───── MATERIAL FOR THE TASK

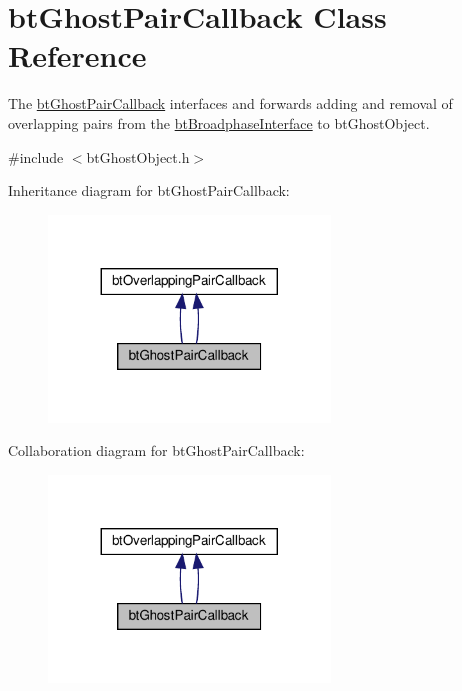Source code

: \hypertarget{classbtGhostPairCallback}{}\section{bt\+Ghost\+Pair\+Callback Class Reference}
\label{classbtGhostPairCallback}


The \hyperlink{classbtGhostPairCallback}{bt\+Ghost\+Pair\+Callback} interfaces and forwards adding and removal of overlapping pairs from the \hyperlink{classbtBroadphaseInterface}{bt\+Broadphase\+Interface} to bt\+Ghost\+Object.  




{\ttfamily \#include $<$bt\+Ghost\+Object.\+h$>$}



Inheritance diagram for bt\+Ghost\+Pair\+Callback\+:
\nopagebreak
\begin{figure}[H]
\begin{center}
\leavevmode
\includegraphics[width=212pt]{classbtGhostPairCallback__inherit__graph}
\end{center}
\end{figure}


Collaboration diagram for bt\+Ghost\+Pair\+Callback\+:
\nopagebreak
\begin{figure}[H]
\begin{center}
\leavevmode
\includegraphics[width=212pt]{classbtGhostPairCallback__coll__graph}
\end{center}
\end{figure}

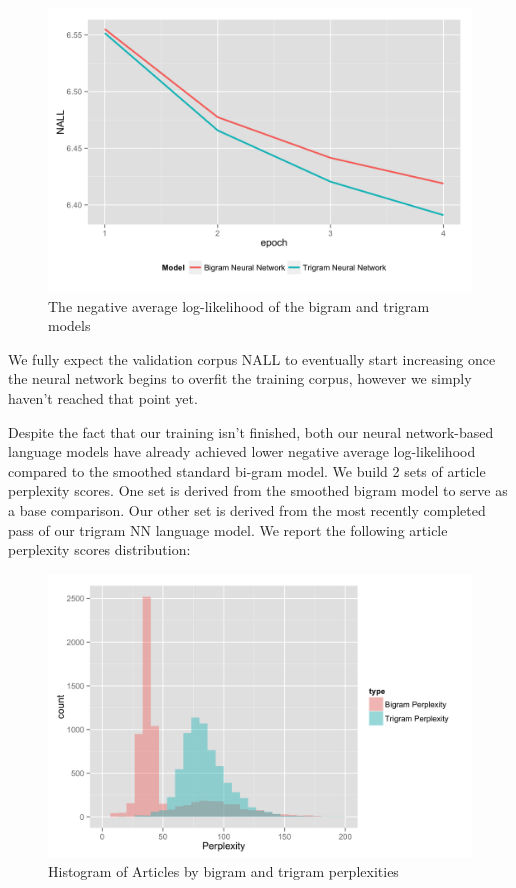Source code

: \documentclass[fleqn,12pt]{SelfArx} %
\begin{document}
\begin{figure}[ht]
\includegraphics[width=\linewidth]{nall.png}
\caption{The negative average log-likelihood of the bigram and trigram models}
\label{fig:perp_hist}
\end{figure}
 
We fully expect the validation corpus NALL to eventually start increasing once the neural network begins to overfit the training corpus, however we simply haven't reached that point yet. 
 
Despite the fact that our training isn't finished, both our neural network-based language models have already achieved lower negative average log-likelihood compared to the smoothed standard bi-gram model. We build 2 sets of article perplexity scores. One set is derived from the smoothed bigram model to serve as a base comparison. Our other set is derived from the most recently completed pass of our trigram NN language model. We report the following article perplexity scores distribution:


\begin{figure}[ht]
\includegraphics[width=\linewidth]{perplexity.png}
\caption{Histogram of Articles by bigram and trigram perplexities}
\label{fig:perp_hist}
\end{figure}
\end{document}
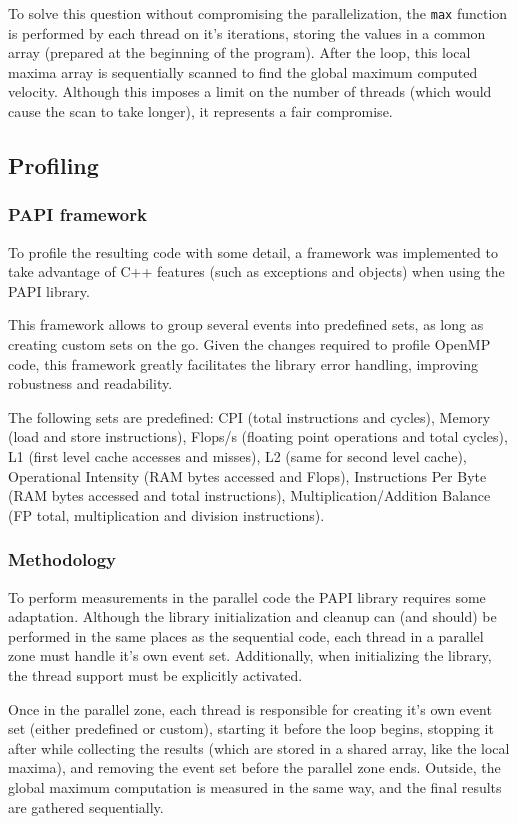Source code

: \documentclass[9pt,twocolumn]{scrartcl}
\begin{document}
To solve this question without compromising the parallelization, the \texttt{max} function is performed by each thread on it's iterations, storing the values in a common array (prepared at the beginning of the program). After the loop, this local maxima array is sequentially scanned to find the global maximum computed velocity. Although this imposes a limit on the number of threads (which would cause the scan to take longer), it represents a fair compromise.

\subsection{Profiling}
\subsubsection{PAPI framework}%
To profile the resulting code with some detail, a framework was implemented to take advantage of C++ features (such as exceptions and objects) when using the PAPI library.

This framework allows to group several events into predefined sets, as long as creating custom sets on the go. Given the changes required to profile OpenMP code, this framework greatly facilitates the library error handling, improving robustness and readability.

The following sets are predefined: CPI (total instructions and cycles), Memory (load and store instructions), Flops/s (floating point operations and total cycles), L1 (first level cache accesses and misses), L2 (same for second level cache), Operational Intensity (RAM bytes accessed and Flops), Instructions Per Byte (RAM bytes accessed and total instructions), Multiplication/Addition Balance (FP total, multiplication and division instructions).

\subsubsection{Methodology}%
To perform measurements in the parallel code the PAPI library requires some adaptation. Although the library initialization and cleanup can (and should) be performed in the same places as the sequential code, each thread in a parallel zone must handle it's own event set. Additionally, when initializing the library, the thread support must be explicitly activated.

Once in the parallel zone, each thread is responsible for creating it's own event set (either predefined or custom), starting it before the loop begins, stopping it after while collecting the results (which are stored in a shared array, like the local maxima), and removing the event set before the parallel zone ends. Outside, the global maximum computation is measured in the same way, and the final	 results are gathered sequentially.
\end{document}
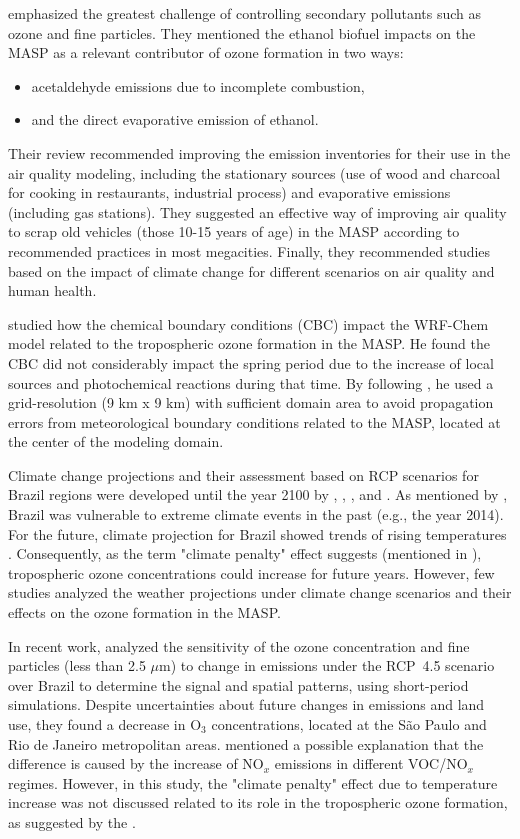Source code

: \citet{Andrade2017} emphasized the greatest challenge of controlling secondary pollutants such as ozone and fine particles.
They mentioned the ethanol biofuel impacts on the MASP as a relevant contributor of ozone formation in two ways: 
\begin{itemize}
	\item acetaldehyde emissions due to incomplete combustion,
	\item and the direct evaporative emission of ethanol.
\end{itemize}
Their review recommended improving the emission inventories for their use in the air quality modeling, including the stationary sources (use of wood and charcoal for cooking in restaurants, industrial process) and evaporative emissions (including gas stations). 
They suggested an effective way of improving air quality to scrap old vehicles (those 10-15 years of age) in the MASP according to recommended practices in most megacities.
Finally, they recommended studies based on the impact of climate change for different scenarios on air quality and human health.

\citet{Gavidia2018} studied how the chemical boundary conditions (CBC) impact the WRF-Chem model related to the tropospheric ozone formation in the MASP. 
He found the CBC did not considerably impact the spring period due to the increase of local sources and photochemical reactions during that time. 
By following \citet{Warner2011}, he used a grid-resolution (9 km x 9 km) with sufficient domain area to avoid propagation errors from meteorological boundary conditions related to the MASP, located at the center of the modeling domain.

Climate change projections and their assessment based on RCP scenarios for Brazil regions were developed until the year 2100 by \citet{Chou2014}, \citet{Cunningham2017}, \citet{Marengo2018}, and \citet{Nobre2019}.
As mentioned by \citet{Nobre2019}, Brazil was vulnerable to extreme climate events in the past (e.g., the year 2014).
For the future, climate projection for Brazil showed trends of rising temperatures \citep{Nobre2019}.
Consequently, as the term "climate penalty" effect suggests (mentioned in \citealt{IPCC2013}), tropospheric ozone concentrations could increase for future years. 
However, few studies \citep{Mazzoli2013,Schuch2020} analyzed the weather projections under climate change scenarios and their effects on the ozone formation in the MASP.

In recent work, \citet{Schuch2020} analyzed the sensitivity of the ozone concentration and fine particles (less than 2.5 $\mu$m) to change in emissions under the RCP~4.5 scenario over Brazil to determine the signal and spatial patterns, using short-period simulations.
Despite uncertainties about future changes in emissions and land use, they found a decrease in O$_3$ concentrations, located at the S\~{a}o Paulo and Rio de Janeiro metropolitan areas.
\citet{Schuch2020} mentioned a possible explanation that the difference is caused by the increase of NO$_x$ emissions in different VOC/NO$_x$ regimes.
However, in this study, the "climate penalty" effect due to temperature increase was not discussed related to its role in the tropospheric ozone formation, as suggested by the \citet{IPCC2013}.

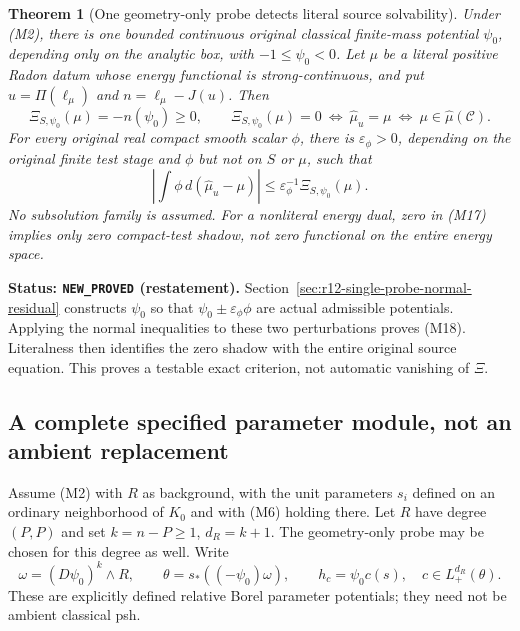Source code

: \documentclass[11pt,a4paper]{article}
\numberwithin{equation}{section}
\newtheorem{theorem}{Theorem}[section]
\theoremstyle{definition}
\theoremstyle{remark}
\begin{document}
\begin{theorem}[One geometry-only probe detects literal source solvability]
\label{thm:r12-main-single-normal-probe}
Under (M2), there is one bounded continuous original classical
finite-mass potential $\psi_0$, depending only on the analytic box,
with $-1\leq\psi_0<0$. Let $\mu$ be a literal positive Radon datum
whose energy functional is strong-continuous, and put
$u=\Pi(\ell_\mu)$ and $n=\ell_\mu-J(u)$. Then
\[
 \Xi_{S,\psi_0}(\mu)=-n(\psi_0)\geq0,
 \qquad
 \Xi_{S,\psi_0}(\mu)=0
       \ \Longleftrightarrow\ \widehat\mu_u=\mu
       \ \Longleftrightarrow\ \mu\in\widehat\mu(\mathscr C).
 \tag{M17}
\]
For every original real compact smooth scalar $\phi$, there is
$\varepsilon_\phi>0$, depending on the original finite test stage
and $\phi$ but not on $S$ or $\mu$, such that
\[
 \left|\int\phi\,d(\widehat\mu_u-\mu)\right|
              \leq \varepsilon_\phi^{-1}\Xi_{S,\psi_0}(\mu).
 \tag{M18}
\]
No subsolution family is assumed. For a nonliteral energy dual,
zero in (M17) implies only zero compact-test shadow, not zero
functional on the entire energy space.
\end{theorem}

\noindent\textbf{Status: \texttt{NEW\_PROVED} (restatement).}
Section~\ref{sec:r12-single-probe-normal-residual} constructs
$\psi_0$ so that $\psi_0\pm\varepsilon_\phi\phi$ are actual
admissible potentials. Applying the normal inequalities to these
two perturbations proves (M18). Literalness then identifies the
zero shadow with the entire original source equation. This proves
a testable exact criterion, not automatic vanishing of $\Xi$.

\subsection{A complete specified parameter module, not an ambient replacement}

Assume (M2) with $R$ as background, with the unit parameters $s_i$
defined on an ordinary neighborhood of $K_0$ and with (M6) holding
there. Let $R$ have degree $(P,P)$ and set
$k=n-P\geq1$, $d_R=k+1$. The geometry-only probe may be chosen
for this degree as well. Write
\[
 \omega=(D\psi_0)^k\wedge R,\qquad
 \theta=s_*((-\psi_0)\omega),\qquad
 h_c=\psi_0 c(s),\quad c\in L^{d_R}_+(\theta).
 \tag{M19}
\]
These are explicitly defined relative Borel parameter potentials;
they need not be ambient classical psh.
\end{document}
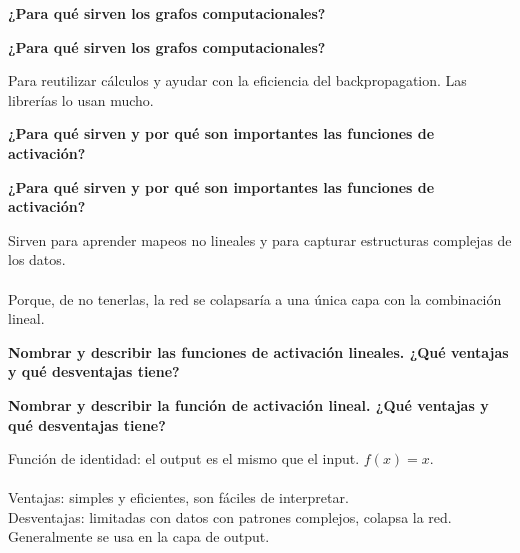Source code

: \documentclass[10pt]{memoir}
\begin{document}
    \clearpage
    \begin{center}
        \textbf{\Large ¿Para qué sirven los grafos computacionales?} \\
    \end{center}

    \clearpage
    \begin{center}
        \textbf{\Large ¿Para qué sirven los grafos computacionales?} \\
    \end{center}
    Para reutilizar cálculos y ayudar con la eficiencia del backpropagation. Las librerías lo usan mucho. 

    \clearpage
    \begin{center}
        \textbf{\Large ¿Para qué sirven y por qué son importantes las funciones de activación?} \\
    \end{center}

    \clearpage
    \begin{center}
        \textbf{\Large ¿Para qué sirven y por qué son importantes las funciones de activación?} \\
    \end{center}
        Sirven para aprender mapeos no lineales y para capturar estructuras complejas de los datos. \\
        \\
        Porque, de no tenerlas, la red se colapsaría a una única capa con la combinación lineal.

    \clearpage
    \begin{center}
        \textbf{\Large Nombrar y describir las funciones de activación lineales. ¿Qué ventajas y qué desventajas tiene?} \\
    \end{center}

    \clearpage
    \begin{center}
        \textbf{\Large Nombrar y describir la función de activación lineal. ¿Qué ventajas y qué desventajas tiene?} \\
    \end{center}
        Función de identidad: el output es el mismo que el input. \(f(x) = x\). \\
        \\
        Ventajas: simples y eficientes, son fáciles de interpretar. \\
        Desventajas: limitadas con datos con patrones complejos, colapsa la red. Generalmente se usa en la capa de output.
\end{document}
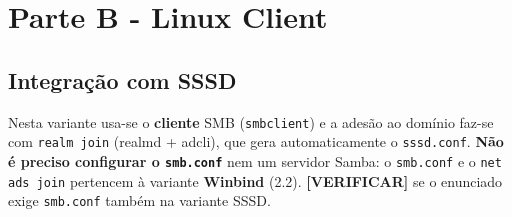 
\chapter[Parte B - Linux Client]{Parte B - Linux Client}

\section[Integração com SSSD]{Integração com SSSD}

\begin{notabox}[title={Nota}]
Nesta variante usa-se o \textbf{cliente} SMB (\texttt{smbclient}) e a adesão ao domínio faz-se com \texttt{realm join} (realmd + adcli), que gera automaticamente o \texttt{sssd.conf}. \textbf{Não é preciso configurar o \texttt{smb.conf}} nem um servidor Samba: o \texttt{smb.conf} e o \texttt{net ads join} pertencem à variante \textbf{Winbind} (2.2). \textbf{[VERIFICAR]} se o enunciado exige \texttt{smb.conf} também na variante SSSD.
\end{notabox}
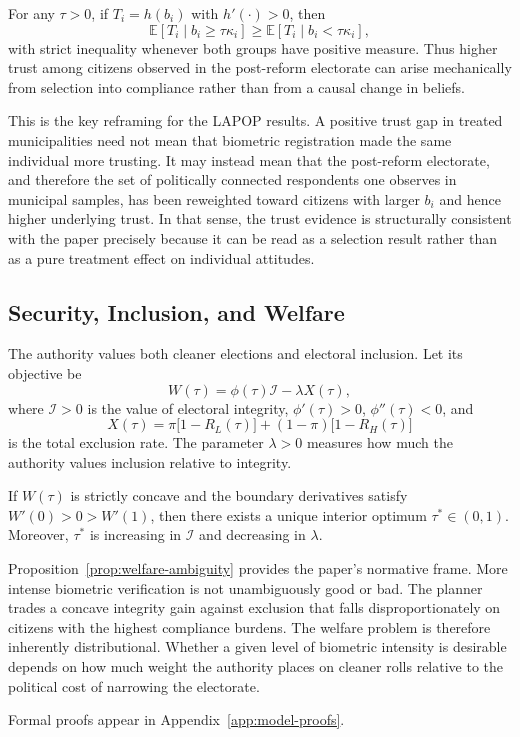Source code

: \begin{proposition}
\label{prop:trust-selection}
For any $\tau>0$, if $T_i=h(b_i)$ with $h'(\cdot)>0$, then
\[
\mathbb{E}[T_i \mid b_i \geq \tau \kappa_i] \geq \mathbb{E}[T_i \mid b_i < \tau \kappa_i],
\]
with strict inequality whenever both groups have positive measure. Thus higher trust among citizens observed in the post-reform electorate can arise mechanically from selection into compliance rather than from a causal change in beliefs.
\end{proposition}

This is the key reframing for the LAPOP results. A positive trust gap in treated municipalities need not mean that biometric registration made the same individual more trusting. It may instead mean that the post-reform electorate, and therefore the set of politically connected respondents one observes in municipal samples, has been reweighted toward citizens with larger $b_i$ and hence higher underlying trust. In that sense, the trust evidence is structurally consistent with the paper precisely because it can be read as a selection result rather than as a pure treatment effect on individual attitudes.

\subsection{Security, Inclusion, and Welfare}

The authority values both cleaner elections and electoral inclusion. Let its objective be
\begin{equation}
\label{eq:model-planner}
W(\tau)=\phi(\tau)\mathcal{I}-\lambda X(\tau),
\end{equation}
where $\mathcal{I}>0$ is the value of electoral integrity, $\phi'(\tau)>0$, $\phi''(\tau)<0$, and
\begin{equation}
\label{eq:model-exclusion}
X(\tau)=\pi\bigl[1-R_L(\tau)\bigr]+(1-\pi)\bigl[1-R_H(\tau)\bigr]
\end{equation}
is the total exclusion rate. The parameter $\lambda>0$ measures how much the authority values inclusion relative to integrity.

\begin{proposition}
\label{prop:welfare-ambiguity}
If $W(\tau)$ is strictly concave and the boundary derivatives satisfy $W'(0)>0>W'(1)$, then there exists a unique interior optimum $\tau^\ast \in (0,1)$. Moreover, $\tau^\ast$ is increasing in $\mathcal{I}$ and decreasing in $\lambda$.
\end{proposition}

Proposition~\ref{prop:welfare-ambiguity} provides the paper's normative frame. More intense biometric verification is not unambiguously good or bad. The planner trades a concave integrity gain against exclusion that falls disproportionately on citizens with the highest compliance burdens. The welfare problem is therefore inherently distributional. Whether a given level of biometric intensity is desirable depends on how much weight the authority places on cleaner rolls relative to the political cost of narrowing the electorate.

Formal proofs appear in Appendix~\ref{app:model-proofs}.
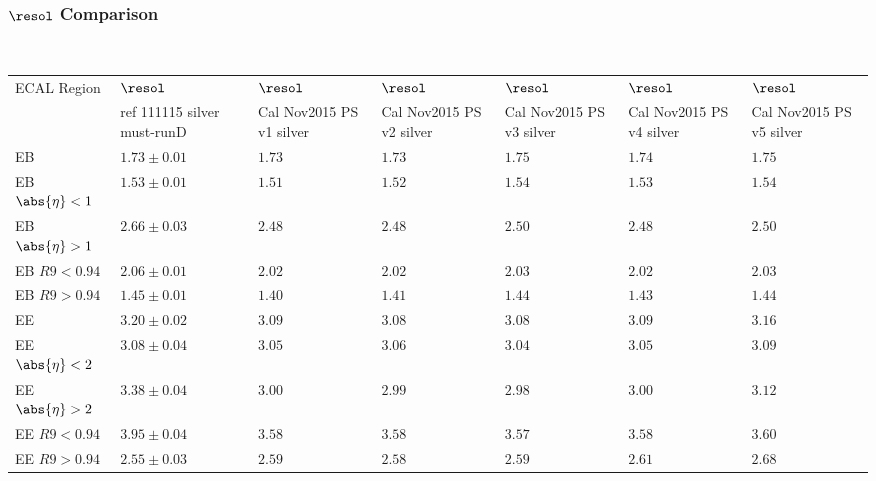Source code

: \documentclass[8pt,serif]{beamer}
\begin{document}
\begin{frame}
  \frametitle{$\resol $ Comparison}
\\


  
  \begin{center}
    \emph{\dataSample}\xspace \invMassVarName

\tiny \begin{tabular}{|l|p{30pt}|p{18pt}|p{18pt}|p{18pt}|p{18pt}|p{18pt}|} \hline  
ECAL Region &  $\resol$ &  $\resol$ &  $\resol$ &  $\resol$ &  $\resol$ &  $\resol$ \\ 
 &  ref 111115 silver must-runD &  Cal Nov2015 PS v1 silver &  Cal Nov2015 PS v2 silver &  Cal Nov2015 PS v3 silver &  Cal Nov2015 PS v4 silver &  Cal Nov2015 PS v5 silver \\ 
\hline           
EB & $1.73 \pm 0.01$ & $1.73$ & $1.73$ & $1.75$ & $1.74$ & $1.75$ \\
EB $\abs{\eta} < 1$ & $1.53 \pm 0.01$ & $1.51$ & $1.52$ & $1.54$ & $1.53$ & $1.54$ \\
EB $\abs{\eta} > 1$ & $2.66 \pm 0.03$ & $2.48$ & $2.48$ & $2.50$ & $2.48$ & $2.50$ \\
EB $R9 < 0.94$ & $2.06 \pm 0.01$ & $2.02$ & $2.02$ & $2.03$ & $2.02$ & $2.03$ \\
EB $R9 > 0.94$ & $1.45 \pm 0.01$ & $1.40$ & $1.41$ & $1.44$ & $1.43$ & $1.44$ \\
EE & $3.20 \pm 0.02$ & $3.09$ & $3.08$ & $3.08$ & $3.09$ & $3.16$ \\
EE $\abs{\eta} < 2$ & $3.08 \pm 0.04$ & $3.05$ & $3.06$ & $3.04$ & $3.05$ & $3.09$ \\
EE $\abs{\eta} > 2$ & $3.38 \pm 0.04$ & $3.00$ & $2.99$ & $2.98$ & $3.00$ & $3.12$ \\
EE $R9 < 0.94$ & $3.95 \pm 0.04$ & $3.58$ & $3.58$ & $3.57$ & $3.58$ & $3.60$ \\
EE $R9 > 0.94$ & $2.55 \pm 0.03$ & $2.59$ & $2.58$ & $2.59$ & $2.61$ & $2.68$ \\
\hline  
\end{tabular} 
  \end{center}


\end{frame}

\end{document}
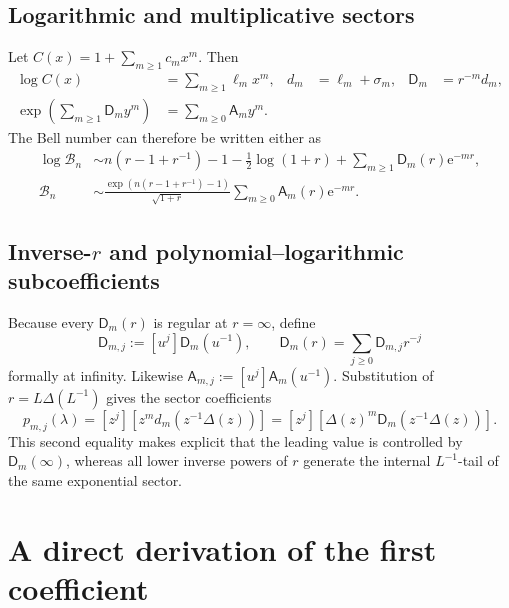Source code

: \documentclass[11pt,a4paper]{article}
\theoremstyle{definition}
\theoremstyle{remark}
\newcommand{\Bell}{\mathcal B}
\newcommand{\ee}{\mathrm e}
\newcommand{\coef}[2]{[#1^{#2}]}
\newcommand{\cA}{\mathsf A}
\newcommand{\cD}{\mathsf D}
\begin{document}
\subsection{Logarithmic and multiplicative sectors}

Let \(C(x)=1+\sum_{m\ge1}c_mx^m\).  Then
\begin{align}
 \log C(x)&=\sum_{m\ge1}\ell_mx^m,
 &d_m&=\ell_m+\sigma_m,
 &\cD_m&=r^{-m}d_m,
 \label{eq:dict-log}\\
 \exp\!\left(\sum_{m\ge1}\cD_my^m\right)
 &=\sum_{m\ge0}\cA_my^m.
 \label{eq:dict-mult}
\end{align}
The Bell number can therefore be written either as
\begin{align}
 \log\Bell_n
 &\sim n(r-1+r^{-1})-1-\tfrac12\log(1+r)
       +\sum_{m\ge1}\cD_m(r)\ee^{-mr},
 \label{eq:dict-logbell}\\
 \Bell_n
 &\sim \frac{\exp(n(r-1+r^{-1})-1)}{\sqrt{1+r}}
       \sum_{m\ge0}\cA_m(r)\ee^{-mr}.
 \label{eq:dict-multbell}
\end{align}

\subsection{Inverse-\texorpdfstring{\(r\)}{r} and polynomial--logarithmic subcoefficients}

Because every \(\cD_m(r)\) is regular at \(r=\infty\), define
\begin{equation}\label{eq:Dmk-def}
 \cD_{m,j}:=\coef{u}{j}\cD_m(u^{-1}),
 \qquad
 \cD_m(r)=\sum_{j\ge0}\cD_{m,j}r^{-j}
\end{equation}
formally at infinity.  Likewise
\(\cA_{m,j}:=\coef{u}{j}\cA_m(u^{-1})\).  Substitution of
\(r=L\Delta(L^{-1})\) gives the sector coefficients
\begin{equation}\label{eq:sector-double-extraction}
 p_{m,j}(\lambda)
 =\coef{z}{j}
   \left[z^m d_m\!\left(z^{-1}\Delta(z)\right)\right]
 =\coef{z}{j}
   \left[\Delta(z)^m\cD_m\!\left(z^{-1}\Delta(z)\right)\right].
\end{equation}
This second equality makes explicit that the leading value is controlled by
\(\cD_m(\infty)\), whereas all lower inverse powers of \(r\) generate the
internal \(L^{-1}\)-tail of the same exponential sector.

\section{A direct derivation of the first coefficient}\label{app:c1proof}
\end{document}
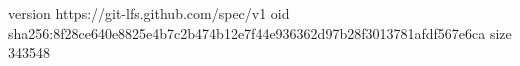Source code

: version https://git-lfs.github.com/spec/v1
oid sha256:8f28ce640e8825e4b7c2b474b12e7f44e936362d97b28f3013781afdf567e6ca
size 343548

──────────

AIM OF THE EXERCISE
To answer, copy each line from the material above that has the word "mathsf".

TASK SOLUTION
\newcommand{\cA}{\mathsf A}
\newcommand{\cD}{\mathsf D}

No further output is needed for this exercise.